Today I’m going to talk about motivation.
Perhaps it will start off about writing, but I think it will end up being about life, as inevitably everything does. The two are intrinsically linked, you see – writing and life. In many ways my writing is my life; it is, quite honestly, the most important part of me. The thing I cherish most within myself. But also, the way I tackle my writing is most probably how I tackle my life: head on, full on, with plenty of ups and downs.
I’ve found some sort of comfort in my everyday routine recently, a secret joy in the 9-5, which has allowed me plenty of time to focus on other things. My book being the most important of those things. Getting up early and fitting an hour of editing before work, editing my novel on trains and planes and automobiles, thinking about it lovingly all over again.

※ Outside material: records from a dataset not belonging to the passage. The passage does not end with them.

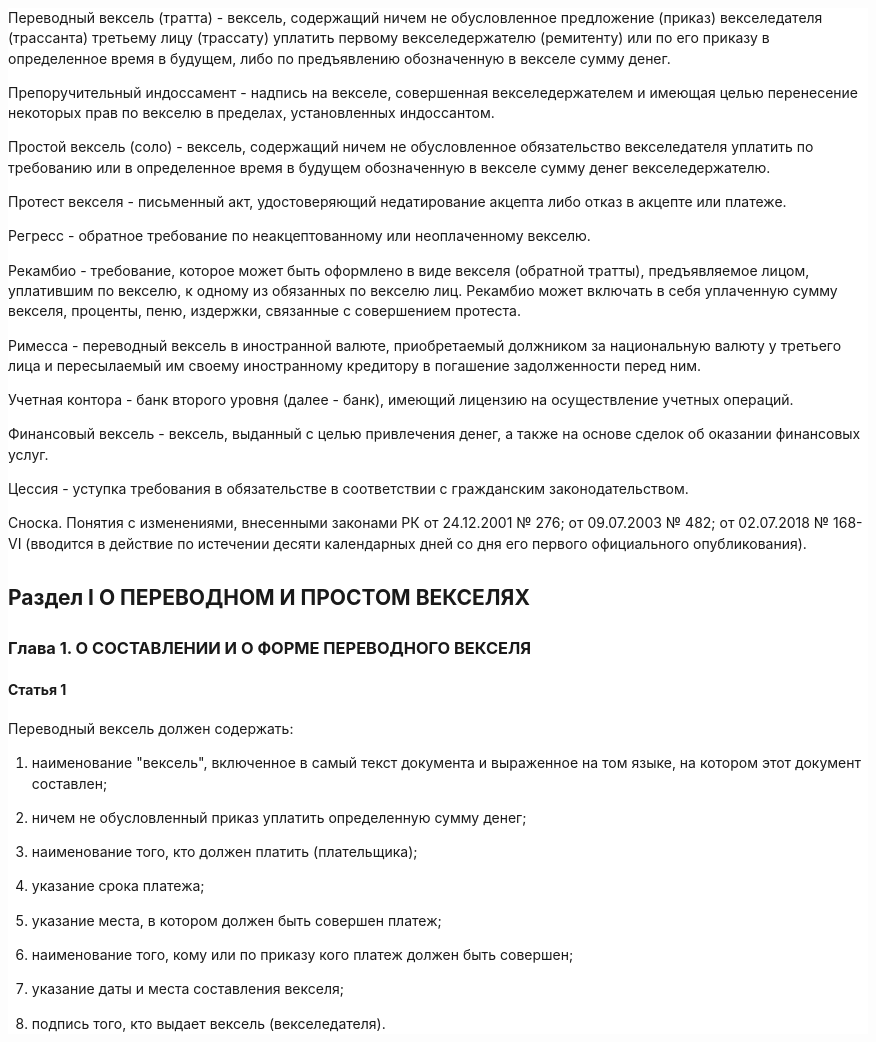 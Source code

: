 Переводный вексель (тратта) - вексель, содержащий ничем не обусловленное предложение (приказ) векселедателя (трассанта) третьему лицу (трассату) уплатить первому векселедержателю (ремитенту) или по его приказу в определенное время в будущем, либо по предъявлению обозначенную в векселе сумму денег.

Препоручительный индоссамент - надпись на векселе, совершенная векселедержателем и имеющая целью перенесение некоторых прав по векселю в пределах, установленных индоссантом.

Простой вексель (соло) - вексель, содержащий ничем не обусловленное обязательство векселедателя уплатить по требованию или в определенное время в будущем обозначенную в векселе сумму денег векселедержателю.

Протест векселя - письменный акт, удостоверяющий недатирование акцепта либо отказ в акцепте или платеже.

Регресс - обратное требование по неакцептованному или неоплаченному векселю.

Рекамбио - требование, которое может быть оформлено в виде векселя (обратной тратты), предъявляемое лицом, уплатившим по векселю, к одному из обязанных по векселю лиц. Рекамбио может включать в себя уплаченную сумму векселя, проценты, пеню, издержки, связанные с совершением протеста.

Римесса - переводный вексель в иностранной валюте, приобретаемый должником за национальную валюту у третьего лица и пересылаемый им своему иностранному кредитору в погашение задолженности перед ним.

Учетная контора - банк второго уровня (далее - банк), имеющий лицензию на осуществление учетных операций.

Финансовый вексель - вексель, выданный с целью привлечения денег, а также на основе сделок об оказании финансовых услуг.

Цессия - уступка требования в обязательстве в соответствии с гражданским законодательством.

Сноска. Понятия с изменениями, внесенными законами РК от 24.12.2001 № 276; от 09.07.2003 № 482; от 02.07.2018 № 168-VІ (вводится в действие по истечении десяти календарных дней со дня его первого официального опубликования).

## Раздел I О ПЕРЕВОДНОМ И ПРОСТОМ ВЕКСЕЛЯХ

### Глава 1. О СОСТАВЛЕНИИ И О ФОРМЕ ПЕРЕВОДНОГО ВЕКСЕЛЯ

#### Статья 1

Переводный вексель должен содержать:

1) наименование "вексель", включенное в самый текст документа и выраженное на том языке, на котором этот документ составлен;

2) ничем не обусловленный приказ уплатить определенную сумму денег;

3) наименование того, кто должен платить (плательщика);

4) указание срока платежа;

5) указание места, в котором должен быть совершен платеж;

6) наименование того, кому или по приказу кого платеж должен быть совершен;

7) указание даты и места составления векселя;

8) подпись того, кто выдает вексель (векселедателя).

I don’t think motivation is the steady dripping of a leaking tap. I think sometimes you can turn the tap on and it all comes gushing out happily, and other times, no matter how hard you try, the tap does not turn on and the water is all dried up.
There are things you can do to keep the tap on, however. You can schedule time to focus on your writing – an hour here, an evening there. You can force yourself do it, even when you don’t want to, and, even better, you can feel the rush and joy of wanting to do it. You can tell your friends and family and colleagues that you’re a writer because, really, you are and in doing this you’re just telling the truth. Most importantly you can visualise everything you’ve ever wanted and know, that if you work hard enough, it can come ture.
You can also sit in a London cafe at 8am and write a blog post about motivation, knowing that it’s not really something you’re ever going to lack. You believe in yourself and you believe in your writing: nothing has ever been simpler. And with that kind of motivation, it all has to come true.
Hoping against hope and believing in belief.